OSEC

Neohapsis is currently accepting applications for employment. For more information, please visit our website www.neohapsis.com or email hr@neohapsis.com
 
From: Bronek Kozicki (brokrubikon.pl)
Date: Thu Dec 20 2001 - 03:15:05 CST

  • Messages sorted by: [ date ] [ thread ] [ subject ] [ author ]

    > The firewall won't help because we use a proxy before we get to the
    > firewall. We could block those server addresses on the Proxy though.

    At least some of IE vulnerabilities can be exploited without browsing
    Internet at all. That's because these vulnerabilities affect Outlook
    Express as well. It's enough to read your mail, or just open .eml or
    .nws file . If you have SMTP or NNTP server running locally, you will
    probably have plenty of these files floating in your \Inetpub directory.

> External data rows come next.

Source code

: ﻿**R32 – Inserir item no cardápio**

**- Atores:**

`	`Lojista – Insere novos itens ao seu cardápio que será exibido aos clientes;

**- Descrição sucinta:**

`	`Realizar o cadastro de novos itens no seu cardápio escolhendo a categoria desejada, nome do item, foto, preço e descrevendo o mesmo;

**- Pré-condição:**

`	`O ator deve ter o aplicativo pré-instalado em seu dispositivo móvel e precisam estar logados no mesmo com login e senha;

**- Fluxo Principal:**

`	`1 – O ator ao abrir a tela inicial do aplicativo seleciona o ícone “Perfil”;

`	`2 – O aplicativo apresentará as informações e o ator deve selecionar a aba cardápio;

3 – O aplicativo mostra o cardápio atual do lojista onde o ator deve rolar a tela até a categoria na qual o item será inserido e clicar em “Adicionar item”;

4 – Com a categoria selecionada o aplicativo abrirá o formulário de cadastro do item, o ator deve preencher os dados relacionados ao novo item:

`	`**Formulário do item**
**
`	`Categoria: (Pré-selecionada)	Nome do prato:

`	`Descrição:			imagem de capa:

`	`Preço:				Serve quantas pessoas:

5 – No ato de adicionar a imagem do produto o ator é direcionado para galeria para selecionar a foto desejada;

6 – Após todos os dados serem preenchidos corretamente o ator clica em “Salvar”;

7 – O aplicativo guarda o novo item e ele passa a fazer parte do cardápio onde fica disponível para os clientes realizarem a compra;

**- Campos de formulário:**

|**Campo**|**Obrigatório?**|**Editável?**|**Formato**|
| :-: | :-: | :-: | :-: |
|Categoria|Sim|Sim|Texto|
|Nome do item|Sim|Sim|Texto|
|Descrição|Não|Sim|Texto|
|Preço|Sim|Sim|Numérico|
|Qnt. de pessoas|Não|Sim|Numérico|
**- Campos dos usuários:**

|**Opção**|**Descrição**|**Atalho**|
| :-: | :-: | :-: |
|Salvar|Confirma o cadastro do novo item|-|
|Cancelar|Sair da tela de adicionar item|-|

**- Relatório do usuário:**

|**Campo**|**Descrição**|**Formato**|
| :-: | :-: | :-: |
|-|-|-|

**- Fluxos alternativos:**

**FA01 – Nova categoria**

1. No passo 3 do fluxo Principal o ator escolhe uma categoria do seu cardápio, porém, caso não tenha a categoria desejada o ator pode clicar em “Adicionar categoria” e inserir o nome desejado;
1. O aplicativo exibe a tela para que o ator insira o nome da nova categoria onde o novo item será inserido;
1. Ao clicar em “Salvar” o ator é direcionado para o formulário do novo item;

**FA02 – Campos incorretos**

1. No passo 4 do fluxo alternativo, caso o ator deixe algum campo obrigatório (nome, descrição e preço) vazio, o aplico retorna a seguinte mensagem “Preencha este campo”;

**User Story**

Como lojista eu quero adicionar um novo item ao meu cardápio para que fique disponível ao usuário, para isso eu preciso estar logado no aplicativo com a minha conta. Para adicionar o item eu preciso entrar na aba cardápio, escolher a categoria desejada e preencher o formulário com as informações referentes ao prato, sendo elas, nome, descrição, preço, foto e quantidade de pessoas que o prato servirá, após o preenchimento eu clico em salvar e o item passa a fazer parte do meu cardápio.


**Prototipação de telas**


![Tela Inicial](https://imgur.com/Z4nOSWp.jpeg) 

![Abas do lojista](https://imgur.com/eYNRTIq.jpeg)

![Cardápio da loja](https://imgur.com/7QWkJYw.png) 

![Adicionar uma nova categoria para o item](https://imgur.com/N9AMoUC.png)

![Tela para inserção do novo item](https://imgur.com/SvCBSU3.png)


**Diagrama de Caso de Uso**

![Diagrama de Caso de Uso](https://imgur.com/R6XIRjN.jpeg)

    > I just thought that there maybe a way to disable, delete, or
    unregister
    > some IE component that would disable the user interface of the
    browser.

    Good point. However, if you take careful look into "Add/Remove Programs"
    applet in Control Panel, you will find that it's HTML control, running
    in MSHTA.exe process. If you "disable" IE, this applet will not work.
    It's just an example, how deeply IE5 is integrated with Win2K (not only
    integrated, but also unsupported, actually) . Coming back to your
    question: simplest and safe (i.e.. undo-able) way to disable IE would be
    to revoke access for its most important DLLs: mshtml.dll , url.dll,
    urlmon.dll , wininet.dll and shdocvw.dll . One way would be to put very
    restrictive ACL, another to create local account (especially for this
    purpose) and use it to encrypt these files. Both can be rolled back in
    case someone comes with better solution, or you find up that Win2K does
    not work without IE.

    I also have question regarding MS01-058 . Jouko Pynnonen claims (here:
    http://www.solutions.fi/index.cgi/news_2001_12_14?lang=eng ) that this
    vulnerability applies to IE5.0 . Unfortunately, there's no way to
    validate this (no sample exploit available). Microsoft discontinued
    support for IE5.01 and is not going to evaluate any security problems
    with it. Can anybody confirm or deny, that "Arbitrary File Execution"
    vulnerability affects IE5.01 SP2? If so, there should be way to protect
    without installing newer IE version. Or force Microsoft to fully support
    Win2K with all "features" they put inside it.

    Regards

    B.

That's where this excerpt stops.